La fête du 59 ème anniversaire de l’indépendance nationale sera célébrée le dimanche 1er décembre 2019. Ce sera la quatrième fois qu’ en qualité de chef de l’État, Faustin-Archange Touadera présidera le défilé des forces vives de la Nation sur l’avenue des Martyrs ainsi que la traditionnelle course de pirogues sur l’Oubangui, à moins que la catastrophique crue et les inondations subséquentes ne remettent à plus tard cette épreuve sportive, si appréciée des Banguissois.

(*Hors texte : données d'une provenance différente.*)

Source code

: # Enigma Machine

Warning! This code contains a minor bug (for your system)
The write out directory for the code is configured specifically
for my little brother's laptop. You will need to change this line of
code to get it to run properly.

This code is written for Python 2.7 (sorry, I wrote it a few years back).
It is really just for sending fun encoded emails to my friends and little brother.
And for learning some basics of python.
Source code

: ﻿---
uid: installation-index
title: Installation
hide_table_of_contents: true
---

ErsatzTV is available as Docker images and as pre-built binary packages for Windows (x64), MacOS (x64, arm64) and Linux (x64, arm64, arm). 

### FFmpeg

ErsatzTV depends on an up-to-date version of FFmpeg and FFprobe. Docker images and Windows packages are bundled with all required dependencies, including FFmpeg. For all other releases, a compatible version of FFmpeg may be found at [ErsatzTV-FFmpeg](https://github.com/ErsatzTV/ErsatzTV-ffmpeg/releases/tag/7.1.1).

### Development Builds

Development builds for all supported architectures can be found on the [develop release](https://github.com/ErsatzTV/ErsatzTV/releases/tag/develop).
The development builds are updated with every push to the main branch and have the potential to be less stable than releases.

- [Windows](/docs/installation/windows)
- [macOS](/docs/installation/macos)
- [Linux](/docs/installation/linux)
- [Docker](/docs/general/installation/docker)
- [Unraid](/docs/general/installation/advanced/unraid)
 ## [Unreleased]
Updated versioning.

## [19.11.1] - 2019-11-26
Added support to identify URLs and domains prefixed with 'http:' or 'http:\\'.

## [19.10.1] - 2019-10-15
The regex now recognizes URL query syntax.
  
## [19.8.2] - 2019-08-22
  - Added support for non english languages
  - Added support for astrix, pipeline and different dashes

Tout change pour que rien ne change


Les Centrafricains auront droit aux mêmes discours du chef de l’Etat « vantant les acquis » de sa gouvernance, se félicitant le  » retour à la paix » grâce à l’Accord de Paix et de Réconciliation de Khartoum, signé à Bangui le 6 février 2019, rappelant les « bienfaits » de ses voyages à l’étranger – une quinzaine en une année- alors qu’il n’a pu se rendre à l’intérieur du pays qu’à peine une dizaine de fois, toujours dans les fourgons onusiens de la MINUSCA et sous la très haute protection des mercenaires russes.  Pour le chef de l’État, la crise est bien derrière et le développement du pays est en marche.  L’ONU , avec notamment le Département des Opérations de maintien de la paix et le Conseil de sécurité, se felicite de cette pseudo sortie de crise, tout en faisant état, à la marge et mezza voce, de quelques exactions des groupes armés et du retard pris dans le DDRR. L’Union africaine se fait un peu plus discrète et commence à essayer d’associer le président camerounais pour éviter la détérioration prévisible de la situation en Centrafrique qui aurait des répercussions dans son pays. Quant à l’Union européenne, il n’y a pas la moindre critique sur la situation actuelle. Un satisfecit de la gouvernance du tandem Touadera-Ngrebada est accordé sans nuance, ce qui se traduit par une multiplication des financements tous azimuts, notamment pour organiser le processus électoral de 2020-2021.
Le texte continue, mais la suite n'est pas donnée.